BMJ Paediatrics Open, like many so-called “open” journals, highlights its “open peer review” process. Here’s a statement from the journal’s website:
“Articles submitted to BMJ Paediatrics Open are subject to external open peer review; at least two external reviewer reports are obtained before an Original research, Protocol or Review article is accepted for publication…Upon publication, all previous versions of the manuscript are made available, as are the reviewers’ comments and authors’ replies to those comments. Exceptions are made only when an article is accepted based on reviews received at another BMJ journal and the reviewers have not granted permission for their reviews to be posted online.“
Perhaps BMJ Paediatrics Open did not peer review Clery et al, or perhaps it did but did not publish the peer review history, for whatever reason. To try to clarify what happened, I have sent the following to Imti Choonare, the journal’s editor-in-chief and a professor emeritus in child health at the University of Nottingham.
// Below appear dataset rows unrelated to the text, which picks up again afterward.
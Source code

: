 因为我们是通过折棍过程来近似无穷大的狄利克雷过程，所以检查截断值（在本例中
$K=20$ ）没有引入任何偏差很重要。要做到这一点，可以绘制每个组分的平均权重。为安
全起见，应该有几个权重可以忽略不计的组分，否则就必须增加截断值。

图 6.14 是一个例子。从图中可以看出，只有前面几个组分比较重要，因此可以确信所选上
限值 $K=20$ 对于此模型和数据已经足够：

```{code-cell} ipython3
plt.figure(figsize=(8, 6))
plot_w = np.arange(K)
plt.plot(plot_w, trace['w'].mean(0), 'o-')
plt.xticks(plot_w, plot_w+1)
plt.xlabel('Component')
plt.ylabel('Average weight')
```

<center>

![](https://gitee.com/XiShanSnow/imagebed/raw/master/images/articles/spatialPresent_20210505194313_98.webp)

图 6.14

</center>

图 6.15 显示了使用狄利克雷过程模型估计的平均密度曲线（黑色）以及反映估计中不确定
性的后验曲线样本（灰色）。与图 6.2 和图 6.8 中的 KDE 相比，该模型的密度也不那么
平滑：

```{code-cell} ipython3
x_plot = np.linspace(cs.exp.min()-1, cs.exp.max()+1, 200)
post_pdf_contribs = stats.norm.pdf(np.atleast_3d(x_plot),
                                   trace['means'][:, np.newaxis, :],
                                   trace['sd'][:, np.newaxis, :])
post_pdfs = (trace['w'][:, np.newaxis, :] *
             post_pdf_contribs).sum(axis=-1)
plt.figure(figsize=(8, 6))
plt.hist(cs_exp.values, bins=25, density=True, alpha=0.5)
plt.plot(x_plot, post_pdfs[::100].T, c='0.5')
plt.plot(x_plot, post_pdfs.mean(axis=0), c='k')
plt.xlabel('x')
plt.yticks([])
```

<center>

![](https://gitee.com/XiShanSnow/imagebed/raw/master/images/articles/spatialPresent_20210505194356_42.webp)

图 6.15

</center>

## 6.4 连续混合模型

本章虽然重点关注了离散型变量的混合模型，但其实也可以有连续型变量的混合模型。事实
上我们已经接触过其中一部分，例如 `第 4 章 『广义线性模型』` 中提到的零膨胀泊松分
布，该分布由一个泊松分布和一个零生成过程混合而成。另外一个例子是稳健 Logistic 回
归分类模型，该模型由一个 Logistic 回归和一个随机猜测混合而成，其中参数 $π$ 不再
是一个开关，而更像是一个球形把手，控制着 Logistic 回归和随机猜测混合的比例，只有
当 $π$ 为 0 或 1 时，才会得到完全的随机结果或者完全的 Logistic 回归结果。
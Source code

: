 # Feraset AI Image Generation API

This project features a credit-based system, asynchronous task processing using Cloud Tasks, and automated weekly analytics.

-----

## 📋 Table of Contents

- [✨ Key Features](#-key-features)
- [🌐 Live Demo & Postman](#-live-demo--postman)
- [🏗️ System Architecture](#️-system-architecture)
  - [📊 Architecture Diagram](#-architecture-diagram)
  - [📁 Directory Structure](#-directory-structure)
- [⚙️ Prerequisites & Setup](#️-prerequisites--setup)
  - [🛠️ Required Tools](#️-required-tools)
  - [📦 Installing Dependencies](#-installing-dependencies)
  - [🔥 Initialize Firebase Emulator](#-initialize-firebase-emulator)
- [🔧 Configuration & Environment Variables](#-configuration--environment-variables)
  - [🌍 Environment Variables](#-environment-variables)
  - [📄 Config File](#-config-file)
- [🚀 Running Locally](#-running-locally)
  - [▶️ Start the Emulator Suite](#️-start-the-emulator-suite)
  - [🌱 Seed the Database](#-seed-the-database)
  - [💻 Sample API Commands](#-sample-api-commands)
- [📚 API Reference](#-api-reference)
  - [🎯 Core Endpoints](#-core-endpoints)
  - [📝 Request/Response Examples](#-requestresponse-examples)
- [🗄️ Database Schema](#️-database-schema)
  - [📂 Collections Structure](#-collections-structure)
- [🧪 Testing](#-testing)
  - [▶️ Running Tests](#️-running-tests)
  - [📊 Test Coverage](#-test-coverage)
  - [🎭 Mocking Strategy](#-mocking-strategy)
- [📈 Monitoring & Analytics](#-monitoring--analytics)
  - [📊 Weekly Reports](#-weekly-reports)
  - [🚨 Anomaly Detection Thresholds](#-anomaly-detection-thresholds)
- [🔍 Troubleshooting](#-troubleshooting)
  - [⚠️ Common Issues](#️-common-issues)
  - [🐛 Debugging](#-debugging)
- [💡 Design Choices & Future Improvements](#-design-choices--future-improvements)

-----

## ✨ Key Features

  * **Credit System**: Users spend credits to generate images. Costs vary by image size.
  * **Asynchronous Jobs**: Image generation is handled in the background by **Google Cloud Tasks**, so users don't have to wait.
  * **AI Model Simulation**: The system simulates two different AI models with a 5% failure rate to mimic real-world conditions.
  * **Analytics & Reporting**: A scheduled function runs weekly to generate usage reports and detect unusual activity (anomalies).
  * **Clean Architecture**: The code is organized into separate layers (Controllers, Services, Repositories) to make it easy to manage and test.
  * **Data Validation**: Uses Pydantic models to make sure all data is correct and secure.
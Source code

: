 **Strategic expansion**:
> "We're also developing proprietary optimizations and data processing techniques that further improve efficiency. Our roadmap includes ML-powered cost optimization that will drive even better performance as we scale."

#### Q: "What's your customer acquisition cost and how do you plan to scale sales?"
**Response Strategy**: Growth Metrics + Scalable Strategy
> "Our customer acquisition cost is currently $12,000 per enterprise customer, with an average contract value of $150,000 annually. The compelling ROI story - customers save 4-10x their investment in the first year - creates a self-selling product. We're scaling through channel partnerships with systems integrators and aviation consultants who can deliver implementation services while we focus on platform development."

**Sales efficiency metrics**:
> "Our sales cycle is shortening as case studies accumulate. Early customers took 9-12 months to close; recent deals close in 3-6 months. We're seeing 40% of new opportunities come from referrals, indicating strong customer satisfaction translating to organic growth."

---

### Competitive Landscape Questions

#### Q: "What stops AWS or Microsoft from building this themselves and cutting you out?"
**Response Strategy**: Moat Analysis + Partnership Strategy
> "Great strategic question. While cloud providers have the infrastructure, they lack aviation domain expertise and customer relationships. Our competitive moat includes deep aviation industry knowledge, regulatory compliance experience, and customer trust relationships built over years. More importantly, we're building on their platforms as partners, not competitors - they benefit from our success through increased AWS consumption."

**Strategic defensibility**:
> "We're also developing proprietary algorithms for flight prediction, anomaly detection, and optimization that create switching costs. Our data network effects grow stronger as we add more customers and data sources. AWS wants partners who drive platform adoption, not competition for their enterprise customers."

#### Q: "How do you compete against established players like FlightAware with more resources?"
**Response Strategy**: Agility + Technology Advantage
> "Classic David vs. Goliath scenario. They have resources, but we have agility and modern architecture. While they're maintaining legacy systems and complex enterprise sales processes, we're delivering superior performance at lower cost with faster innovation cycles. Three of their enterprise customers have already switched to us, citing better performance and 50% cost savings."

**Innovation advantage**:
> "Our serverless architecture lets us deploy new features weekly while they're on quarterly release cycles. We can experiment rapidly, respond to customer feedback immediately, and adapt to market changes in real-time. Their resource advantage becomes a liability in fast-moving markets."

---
Letter to BMJ Paediatrics Open
Professor Imti Choonara
University of Nottingham
BMJ Paediatrics Open
Dear Professor Choonara—
Last October, BMJ Paediatrics Open published an article called “Qualitative study of the acceptability and feasibility of acceptance and commitment therapy for adolescents with chronic fatigue syndrome” (Clery et al). The senior author was Professor Esther Crawley, from Bristol University. The “article info” page does not include any links for the peer review history. (I have written a post about this paper for Virology Blog, a website hosted by Professor Vincent Racaniello, a Columbia University microbiologist.)
Given BMJ Paediatric Open’s open peer review policy, does this absence indicate that Clery et al was not peer reviewed? If it wasn’t, why was that? If it was peer reviewed, can you explain why the peer review history was not posted, and can you provide it now?
Thank you for your attention to this matter. (As a back-up, I have cc-d a journal deputy editor, Dr Malcolm Brodlie, from Newcastle University, and Dr Philippa Clery, the paper’s corresponding author, from Bristol University. Since I plan to post this letter on Virology Blog, I have also cc-d Professor Racaniello.)
David Tuller, DrPH
Senior Fellow in Public Health and Journalism
Center for Global Public Health
School of Public Health
University of California, Berkeley
Thank you David, Be interesting to read their reply.
More shoddy work from the UK. It’s an embarrassment.
I wonder if the information isn’t available due to imaginary harassment or if the peer reviewer(s) works closely with the author(s) or has the same fixed agenda. We’ll see hopefully.
The scientific-paper-realm has been changing from a most-informative and most-useful realm into a too-many-bad papers not being noticed realm (Gone but Not Forgotten: Retracted COVID-19 Papers Still Cited).
Let’s hope the bad papers epidemic is restricted to COVID-19 papers.